General Information for Preparedness
You must have a passport to travel abroad. If you do not yet have one, or if yours will expire within 6 months of your return to the US, apply as soon as possible and plan accordingly.
If you are a U.S. citizen, a passport may be obtained through Passport Agencies of the Department of Stateor through selected U.S. post offices. If you are not a U.S. citizen, call the consulate of your country of citizenship for assistance.

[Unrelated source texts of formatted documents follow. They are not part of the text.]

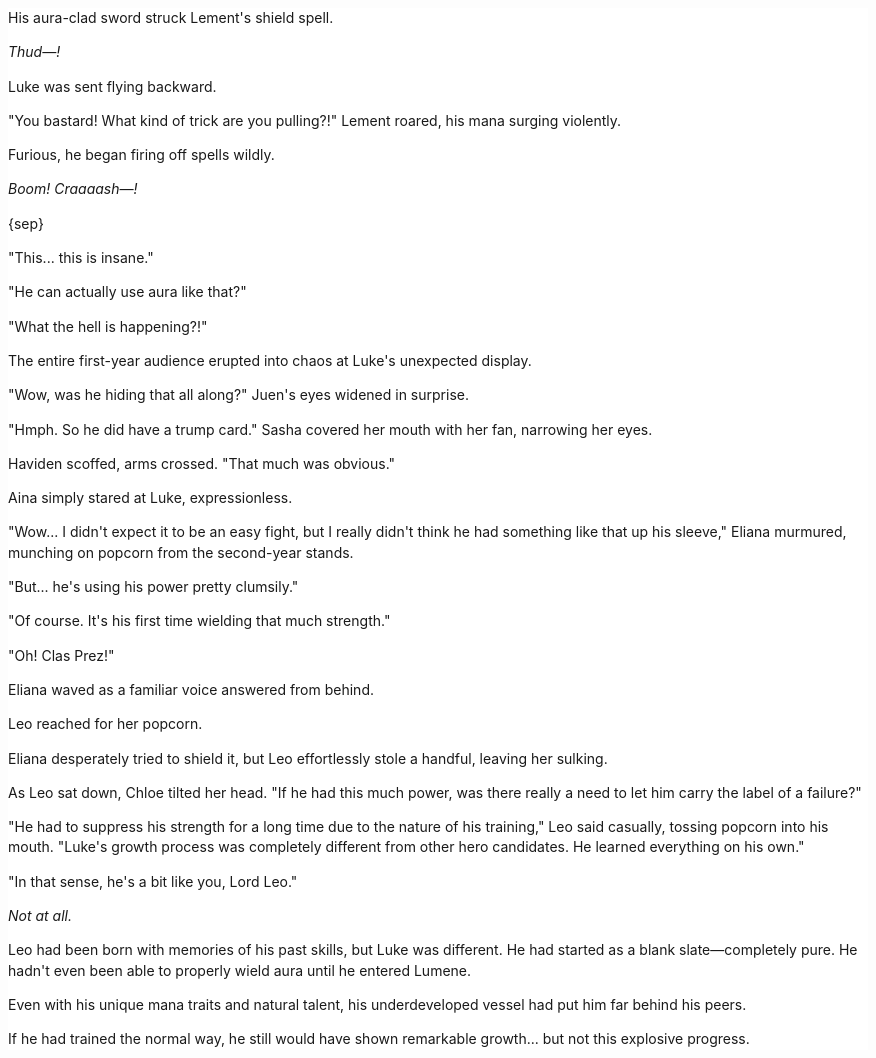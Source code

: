 His aura-clad sword struck Lement's shield spell.

*Thud—!*

Luke was sent flying backward.

"You bastard! What kind of trick are you pulling?!" Lement roared, his mana surging violently.

Furious, he began firing off spells wildly.

*Boom! Craaaash—!*

{sep}

"This... this is insane."

"He can actually use aura like that?"

"What the hell is happening?!"

The entire first-year audience erupted into chaos at Luke's unexpected display.

"Wow, was he hiding that all along?" Juen's eyes widened in surprise.

"Hmph. So he did have a trump card." Sasha covered her mouth with her fan, narrowing her eyes.

Haviden scoffed, arms crossed. "That much was obvious."

Aina simply stared at Luke, expressionless.

"Wow... I didn't expect it to be an easy fight, but I really didn't think he had something like that up his sleeve," Eliana murmured, munching on popcorn from the second-year stands.

"But... he's using his power pretty clumsily."

"Of course. It's his first time wielding that much strength."

"Oh! Clas Prez!"

Eliana waved as a familiar voice answered from behind.

Leo reached for her popcorn.

Eliana desperately tried to shield it, but Leo effortlessly stole a handful, leaving her sulking.

As Leo sat down, Chloe tilted her head. "If he had this much power, was there really a need to let him carry the label of a failure?"

"He had to suppress his strength for a long time due to the nature of his training," Leo said casually, tossing popcorn into his mouth. "Luke's growth process was completely different from other hero candidates. He learned everything on his own."

"In that sense, he's a bit like you, Lord Leo."

*Not at all.*

Leo had been born with memories of his past skills, but Luke was different. He had started as a blank slate—completely pure. He hadn't even been able to properly wield aura until he entered Lumene.

Even with his unique mana traits and natural talent, his underdeveloped vessel had put him far behind his peers. 

If he had trained the normal way, he still would have shown remarkable growth... but not this explosive progress.
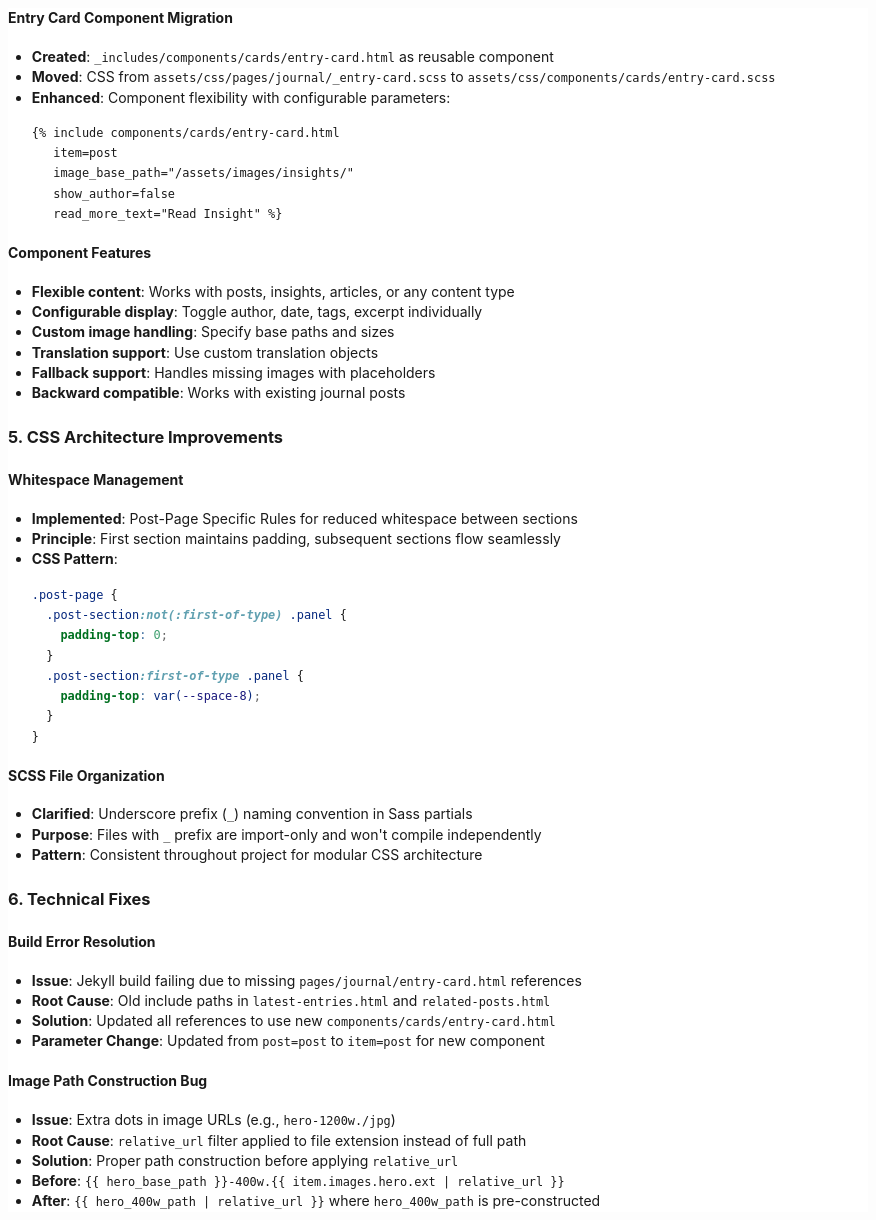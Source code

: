 #### Entry Card Component Migration
- **Created**: `_includes/components/cards/entry-card.html` as reusable component
- **Moved**: CSS from `assets/css/pages/journal/_entry-card.scss` to `assets/css/components/cards/entry-card.scss`
- **Enhanced**: Component flexibility with configurable parameters:
  ```liquid
  {% include components/cards/entry-card.html 
     item=post 
     image_base_path="/assets/images/insights/"
     show_author=false
     read_more_text="Read Insight" %}
  ```

#### Component Features
- **Flexible content**: Works with posts, insights, articles, or any content type
- **Configurable display**: Toggle author, date, tags, excerpt individually
- **Custom image handling**: Specify base paths and sizes
- **Translation support**: Use custom translation objects
- **Fallback support**: Handles missing images with placeholders
- **Backward compatible**: Works with existing journal posts

### 5. CSS Architecture Improvements

#### Whitespace Management
- **Implemented**: Post-Page Specific Rules for reduced whitespace between sections
- **Principle**: First section maintains padding, subsequent sections flow seamlessly
- **CSS Pattern**:
  ```scss
  .post-page {
    .post-section:not(:first-of-type) .panel {
      padding-top: 0;
    }
    .post-section:first-of-type .panel {
      padding-top: var(--space-8);
    }
  }
  ```

#### SCSS File Organization
- **Clarified**: Underscore prefix (`_`) naming convention in Sass partials
- **Purpose**: Files with `_` prefix are import-only and won't compile independently
- **Pattern**: Consistent throughout project for modular CSS architecture

### 6. Technical Fixes

#### Build Error Resolution
- **Issue**: Jekyll build failing due to missing `pages/journal/entry-card.html` references
- **Root Cause**: Old include paths in `latest-entries.html` and `related-posts.html`
- **Solution**: Updated all references to use new `components/cards/entry-card.html`
- **Parameter Change**: Updated from `post=post` to `item=post` for new component

#### Image Path Construction Bug
- **Issue**: Extra dots in image URLs (e.g., `hero-1200w./jpg`)
- **Root Cause**: `relative_url` filter applied to file extension instead of full path
- **Solution**: Proper path construction before applying `relative_url`
- **Before**: `{{ hero_base_path }}-400w.{{ item.images.hero.ext | relative_url }}`
- **After**: `{{ hero_400w_path | relative_url }}` where `hero_400w_path` is pre-constructed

You should make at least 3 photocopies of the first page of your passport – one to keep with you at all times, one to place in baggage while traveling and one to leave at home with family. This will assist in replacing your passport should it be lost or stolen. Passports should be kept safely away and hidden from view when not in use. When out and about in the city/town where you are studying, you should carry a copy of your passport and leave the actual one behind in a safe place.
How to Replace a Passport
If your U.S. passport is lost or stolen while overseas, report it immediately to the local police and to the nearest U.S. Embassy or Consulate. A consul can issue a replacement passport, often within 24 hours. As mentioned above, a copy of the original passport will help expedite the process. Two passport-size photographs will also hasten replacement.
A visa is official permission to enter a country. Not all countries require a visa, and often it depends on your country of citizenship as to whether you are required to have one. The representative of the program you are enrolled in overseas may assist you in obtaining one. You should consult the US Department of State’s website to find out if a visa is necessary for the country to which you are traveling.
If possible, plan ahead in terms of personal travel once you are abroad. Entry and exit regulations vary. Some countries have restrictions on what can be brought into or out of the country.
Call the consulate or embassy of the particular country to find out what their specific rules and regulations are. Students are responsible for securing necessary visas and knowing the rules of entry and exit in their host country.
The Centers for Disease Control and Prevention has information on health and immunization requirements on the Web or via fax at (404) 405-4384. It also has information on health risks specific to geographic areas and other health related travel advisories that are important to consider prior to going abroad. There are costs associated with receiving travel immunizations and these are not always covered by insurance. Vaccinations are available from your doctor or the SU Health Center (located in Bellarmine Hall).
All participants in Seattle University (SU-Sponsored) programs are required to have either SU (Wells Fargo) global medical insurance or, in some cases, insurance provided by the program.
Helpful Hint: Consider purchasing property insurance to cover your belongings. If your expensive camera is stolen overseas, will your carrier cover it? Will you know what to do? Other considerations are travel cancellation insurance and baggage insurance. All of these insurances can be purchased separately and are not provided by Seattle University.
Note: Plan ahead and budget for medical care while abroad as you will most likely be required to pay out of your pocket for treatments and then submit reimbursement requests with your insurance company upon return to the U.S. Save receipts for all medical care and prescriptions!